* Activity:
Please reproduce, exactly and in full, the lines running from the one that contains "proposed by the" to the end of the entries.
============================================================
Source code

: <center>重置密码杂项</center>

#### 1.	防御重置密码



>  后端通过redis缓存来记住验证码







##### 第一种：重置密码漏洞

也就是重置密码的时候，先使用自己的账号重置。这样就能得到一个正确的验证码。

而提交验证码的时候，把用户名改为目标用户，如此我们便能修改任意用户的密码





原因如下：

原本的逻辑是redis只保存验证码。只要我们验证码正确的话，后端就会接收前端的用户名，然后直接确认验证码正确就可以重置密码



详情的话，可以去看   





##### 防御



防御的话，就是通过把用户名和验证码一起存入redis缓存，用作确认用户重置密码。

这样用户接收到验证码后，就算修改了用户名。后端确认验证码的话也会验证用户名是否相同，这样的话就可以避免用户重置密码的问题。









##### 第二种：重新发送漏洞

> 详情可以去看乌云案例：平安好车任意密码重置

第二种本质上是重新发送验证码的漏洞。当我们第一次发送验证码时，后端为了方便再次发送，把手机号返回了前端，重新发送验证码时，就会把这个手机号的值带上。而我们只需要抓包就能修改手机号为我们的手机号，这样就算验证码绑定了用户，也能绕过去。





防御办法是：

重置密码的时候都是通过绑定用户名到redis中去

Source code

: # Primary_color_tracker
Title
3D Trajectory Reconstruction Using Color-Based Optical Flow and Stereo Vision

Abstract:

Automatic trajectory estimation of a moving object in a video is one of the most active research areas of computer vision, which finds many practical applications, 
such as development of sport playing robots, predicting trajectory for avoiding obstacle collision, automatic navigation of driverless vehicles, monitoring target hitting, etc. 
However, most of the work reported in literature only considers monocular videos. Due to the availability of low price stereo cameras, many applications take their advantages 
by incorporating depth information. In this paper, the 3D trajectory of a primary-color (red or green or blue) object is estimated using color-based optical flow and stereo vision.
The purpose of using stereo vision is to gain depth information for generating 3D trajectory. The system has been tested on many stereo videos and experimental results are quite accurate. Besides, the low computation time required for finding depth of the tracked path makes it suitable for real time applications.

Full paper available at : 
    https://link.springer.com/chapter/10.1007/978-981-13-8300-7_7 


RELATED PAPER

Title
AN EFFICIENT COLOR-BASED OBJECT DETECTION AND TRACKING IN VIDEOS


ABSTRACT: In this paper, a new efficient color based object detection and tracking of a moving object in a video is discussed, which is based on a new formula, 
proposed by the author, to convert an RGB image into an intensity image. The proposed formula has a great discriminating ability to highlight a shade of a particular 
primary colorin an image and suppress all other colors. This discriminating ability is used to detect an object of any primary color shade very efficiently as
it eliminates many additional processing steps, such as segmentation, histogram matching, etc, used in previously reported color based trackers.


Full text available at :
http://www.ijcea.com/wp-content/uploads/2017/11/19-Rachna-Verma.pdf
============================================================
* Completed task:
proposed by the author, to convert an RGB image into an intensity image. The proposed formula has a great discriminating ability to highlight a shade of a particular 
primary colorin an image and suppress all other colors. This discriminating ability is used to detect an object of any primary color shade very efficiently as
it eliminates many additional processing steps, such as segmentation, histogram matching, etc, used in previously reported color based trackers.


Full text available at :
http://www.ijcea.com/wp-content/uploads/2017/11/19-Rachna-Verma.pdf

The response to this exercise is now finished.